Top of Dataset records

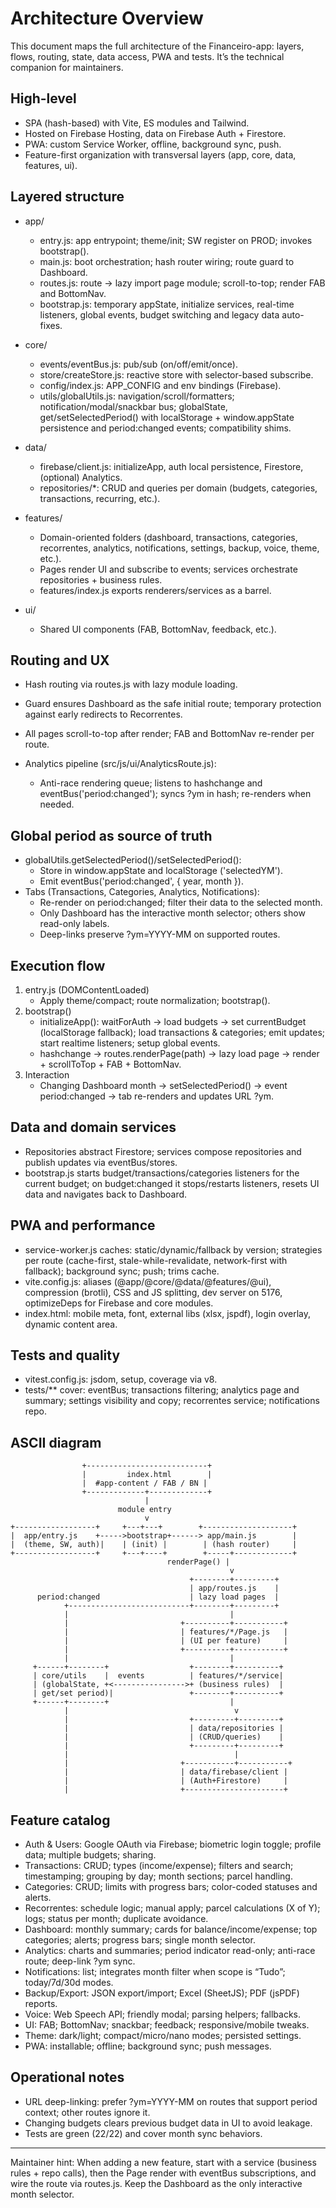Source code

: # Architecture Overview

This document maps the full architecture of the Financeiro-app: layers, flows, routing, state, data access, PWA and tests. It’s the technical companion for maintainers.

## High-level

- SPA (hash-based) with Vite, ES modules and Tailwind.
- Hosted on Firebase Hosting, data on Firebase Auth + Firestore.
- PWA: custom Service Worker, offline, background sync, push.
- Feature-first organization with transversal layers (app, core, data, features, ui).

## Layered structure

- app/
  - entry.js: app entrypoint; theme/init; SW register on PROD; invokes bootstrap().
  - main.js: boot orchestration; hash router wiring; route guard to Dashboard.
  - routes.js: route → lazy import page module; scroll-to-top; render FAB and BottomNav.
  - bootstrap.js: temporary appState, initialize services, real-time listeners, global events, budget switching and legacy data auto-fixes.

- core/
  - events/eventBus.js: pub/sub (on/off/emit/once).
  - store/createStore.js: reactive store with selector-based subscribe.
  - config/index.js: APP_CONFIG and env bindings (Firebase).
  - utils/globalUtils.js: navigation/scroll/formatters; notification/modal/snackbar bus; globalState, get/setSelectedPeriod() with localStorage + window.appState persistence and period:changed events; compatibility shims.

- data/
  - firebase/client.js: initializeApp, auth local persistence, Firestore, (optional) Analytics.
  - repositories/*: CRUD and queries per domain (budgets, categories, transactions, recurring, etc.).

- features/
  - Domain-oriented folders (dashboard, transactions, categories, recorrentes, analytics, notifications, settings, backup, voice, theme, etc.).
  - Pages render UI and subscribe to events; services orchestrate repositories + business rules.
  - features/index.js exports renderers/services as a barrel.

- ui/
  - Shared UI components (FAB, BottomNav, feedback, etc.).

## Routing and UX

- Hash routing via routes.js with lazy module loading.
- Guard ensures Dashboard as the safe initial route; temporary protection against early redirects to Recorrentes.
- All pages scroll-to-top after render; FAB and BottomNav re-render per route.

- Analytics pipeline (src/js/ui/AnalyticsRoute.js):
  - Anti-race rendering queue; listens to hashchange and eventBus('period:changed'); syncs ?ym in hash; re-renders when needed.

## Global period as source of truth

- globalUtils.getSelectedPeriod()/setSelectedPeriod():
  - Store in window.appState and localStorage ('selectedYM').
  - Emit eventBus('period:changed', { year, month }).
- Tabs (Transactions, Categories, Analytics, Notifications):
  - Re-render on period:changed; filter their data to the selected month.
  - Only Dashboard has the interactive month selector; others show read-only labels.
  - Deep-links preserve ?ym=YYYY-MM on supported routes.

## Execution flow

1) entry.js (DOMContentLoaded)
   - Apply theme/compact; route normalization; bootstrap().
2) bootstrap()
   - initializeApp(): waitForAuth → load budgets → set currentBudget (localStorage fallback); load transactions & categories; emit updates; start realtime listeners; setup global events.
   - hashchange → routes.renderPage(path) → lazy load page → render + scrollToTop + FAB + BottomNav.
3) Interaction
   - Changing Dashboard month → setSelectedPeriod() → event period:changed → tab re-renders and updates URL ?ym.

## Data and domain services

- Repositories abstract Firestore; services compose repositories and publish updates via eventBus/stores.
- bootstrap.js starts budget/transactions/categories listeners for the current budget; on budget:changed it stops/restarts listeners, resets UI data and navigates back to Dashboard.

## PWA and performance

- service-worker.js caches: static/dynamic/fallback by version; strategies per route (cache-first, stale-while-revalidate, network-first with fallback); background sync; push; trims cache.
- vite.config.js: aliases (@app/@core/@data/@features/@ui), compression (brotli), CSS and JS splitting, dev server on 5176, optimizeDeps for Firebase and core modules.
- index.html: mobile meta, font, external libs (xlsx, jspdf), login overlay, dynamic content area.

## Tests and quality

- vitest.config.js: jsdom, setup, coverage via v8.
- tests/** cover: eventBus; transactions filtering; analytics page and summary; settings visibility and copy; recorrentes service; notifications repo.

## ASCII diagram

```text
                +---------------------------+
                |         index.html        |
                |  #app-content / FAB / BN |
                +-------------+-------------+
                              |
                        module entry
                              v
+------------------+     +---+---+        +--------------------+
|  app/entry.js    +----->bootstrap+------> app/main.js        |
|  (theme, SW, auth)|    | (init) |        | (hash router)     |
+------------------+     +---+----+        +-----+-------------+
                                   renderPage() |
                                                 v
                                        +--------+---------+
                                        | app/routes.js    |
      period:changed                    | lazy load pages  |
            +---------------------------+--------+---------+
            |                                    |
            |                         +----------+-----------+
            |                         | features/*/Page.js   |
            |                         | (UI per feature)     |
            |                         +----------+-----------+
            |                                    |
     +------+--------+                  +--------+----------+
     | core/utils    |  events          | features/*/service|
     | (globalState, +<---------------->+ (business rules)  |
     | get/set period)|                 +--------+----------+
     +------+--------+                           |
            |                                     v
            |                           +---------+---------+
            |                           | data/repositories |
            |                           | (CRUD/queries)    |
            |                           +---------+---------+
            |                                     |
            |                         +-----------+-----------+
            |                         | data/firebase/client |
            |                         | (Auth+Firestore)     |
            |                         +----------------------+
```

## Feature catalog

- Auth & Users: Google OAuth via Firebase; biometric login toggle; profile data; multiple budgets; sharing.
- Transactions: CRUD; types (income/expense); filters and search; timestamping; grouping by day; month sections; parcel handling.
- Categories: CRUD; limits with progress bars; color-coded statuses and alerts.
- Recorrentes: schedule logic; manual apply; parcel calculations (X of Y); logs; status per month; duplicate avoidance.
- Dashboard: monthly summary; cards for balance/income/expense; top categories; alerts; progress bars; single month selector.
- Analytics: charts and summaries; period indicator read-only; anti-race route; deep-link ?ym sync.
- Notifications: list; integrates month filter when scope is “Tudo”; today/7d/30d modes.
- Backup/Export: JSON export/import; Excel (SheetJS); PDF (jsPDF) reports.
- Voice: Web Speech API; friendly modal; parsing helpers; fallbacks.
- UI: FAB; BottomNav; snackbar; feedback; responsive/mobile tweaks.
- Theme: dark/light; compact/micro/nano modes; persisted settings.
- PWA: installable; offline; background sync; push messages.

## Operational notes

- URL deep-linking: prefer ?ym=YYYY-MM on routes that support period context; other routes ignore it.
- Changing budgets clears previous budget data in UI to avoid leakage.
- Tests are green (22/22) and cover month sync behaviors.

---

Maintainer hint: When adding a new feature, start with a service (business rules + repo calls), then the Page render with eventBus subscriptions, and wire the route via routes.js. Keep the Dashboard as the only interactive month selector.
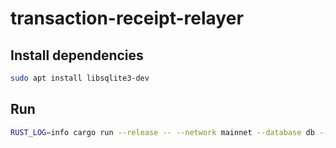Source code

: # transaction-receipt-relayer

## Install dependencies

```bash
sudo apt install libsqlite3-dev
```

## Run

```bash
RUST_LOG=info cargo run --release -- --network mainnet --database db --helios-config-path helios.toml --watch-dog-config watch-dog-config.toml --substrate-config ggxchain-config.toml
```
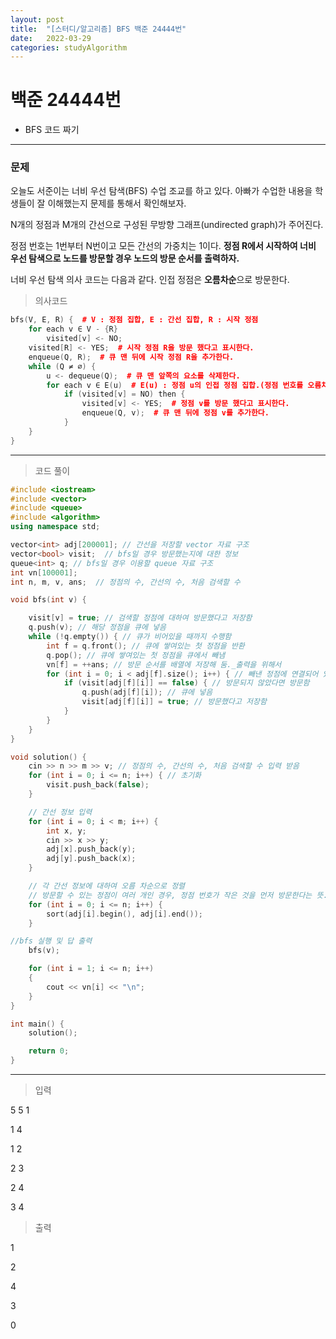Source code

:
 ```yaml
---
layout: post
title:  "[스터디/알고리즘] BFS 백준 24444번"
date:   2022-03-29
categories: studyAlgorithm
---
```


# 백준 24444번
- BFS 코드 짜기

---

### 문제

오늘도 서준이는 너비 우선 탐색(BFS) 수업 조교를 하고 있다. 아빠가 수업한 내용을 학생들이 잘 이해했는지 문제를 통해서 확인해보자.

N개의 정점과 M개의 간선으로 구성된 무방향 그래프(undirected graph)가 주어진다. 

정점 번호는 1번부터 N번이고 모든 간선의 가중치는 1이다. **정점 R에서 시작하여 너비 우선 탐색으로 노드를 방문할 경우 노드의 방문 순서를 출력하자.**

너비 우선 탐색 의사 코드는 다음과 같다. 인접 정점은 **오름차순**으로 방문한다.


> 의사코드

```c++
bfs(V, E, R) {  # V : 정점 집합, E : 간선 집합, R : 시작 정점
    for each v ∈ V - {R}
        visited[v] <- NO;
    visited[R] <- YES;  # 시작 정점 R을 방문 했다고 표시한다.
    enqueue(Q, R);  # 큐 맨 뒤에 시작 정점 R을 추가한다.
    while (Q ≠ ∅) {
        u <- dequeue(Q);  # 큐 맨 앞쪽의 요소를 삭제한다.
        for each v ∈ E(u)  # E(u) : 정점 u의 인접 정점 집합.(정점 번호를 오름차순으로 방문한다)
            if (visited[v] = NO) then {
                visited[v] <- YES;  # 정점 v를 방문 했다고 표시한다.
                enqueue(Q, v);  # 큐 맨 뒤에 정점 v를 추가한다.
            }
    }
}
```


---

> 코드 풀이

```c++
#include <iostream>
#include <vector>
#include <queue>
#include <algorithm>
using namespace std;

vector<int> adj[200001]; // 간선을 저장할 vector 자료 구조
vector<bool> visit;  // bfs일 경우 방문했는지에 대한 정보
queue<int> q; // bfs일 경우 이용할 queue 자료 구조
int vn[100001];
int n, m, v, ans;  // 정점의 수, 간선의 수, 처음 검색할 수 

void bfs(int v) {

	visit[v] = true; // 검색할 정점에 대하여 방문했다고 저장함
	q.push(v); // 해당 정점을 큐에 넣음
	while (!q.empty()) { // 큐가 비어있을 때까지 수행함
		int f = q.front(); // 큐에 쌓여있는 첫 정점을 반환
		q.pop(); // 큐에 쌓여있는 첫 정점을 큐에서 빼냄
		vn[f] = ++ans; // 방문 순서를 배열에 저장해 둠._출력을 위해서
		for (int i = 0; i < adj[f].size(); i++) { // 빼낸 정점에 연결되어 있는 정점들 검색
			if (visit[adj[f][i]] == false) { // 방문되지 않았다면 방문함
				q.push(adj[f][i]); // 큐에 넣음
				visit[adj[f][i]] = true; // 방문했다고 저장함
			}
		}
	}
}

void solution() {
	cin >> n >> m >> v; // 정점의 수, 간선의 수, 처음 검색할 수 입력 받음
	for (int i = 0; i <= n; i++) { // 초기화
		visit.push_back(false);
	}

	// 간선 정보 입력
	for (int i = 0; i < m; i++) {
		int x, y;
		cin >> x >> y;
		adj[x].push_back(y);
		adj[y].push_back(x);
	}

	// 각 간선 정보에 대하여 오름 차순으로 정렬
	// 방문할 수 있는 정점이 여러 개인 경우, 정점 번호가 작은 것을 먼저 방문한다는 뜻.
	for (int i = 0; i <= n; i++) {
		sort(adj[i].begin(), adj[i].end());
	}

//bfs 실행 및 답 출력
	bfs(v); 

	for (int i = 1; i <= n; i++)
	{
		cout << vn[i] << "\n";
	}
}

int main() {
	solution();

	return 0;
}
```

---

> 입력

5 5 1

1 4

1 2

2 3

2 4

3 4

>출력

1

2

4

3

0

Bottom of Dataset records

Your task:
Only the line with "- SPA (hash-based)" and those preceding it, back to the first line of the entries, should be repeated exactly, without pictures.

Result of this exercise:
Source code

: # Architecture Overview

This document maps the full architecture of the Financeiro-app: layers, flows, routing, state, data access, PWA and tests. It’s the technical companion for maintainers.

## High-level

- SPA (hash-based) with Vite, ES modules and Tailwind.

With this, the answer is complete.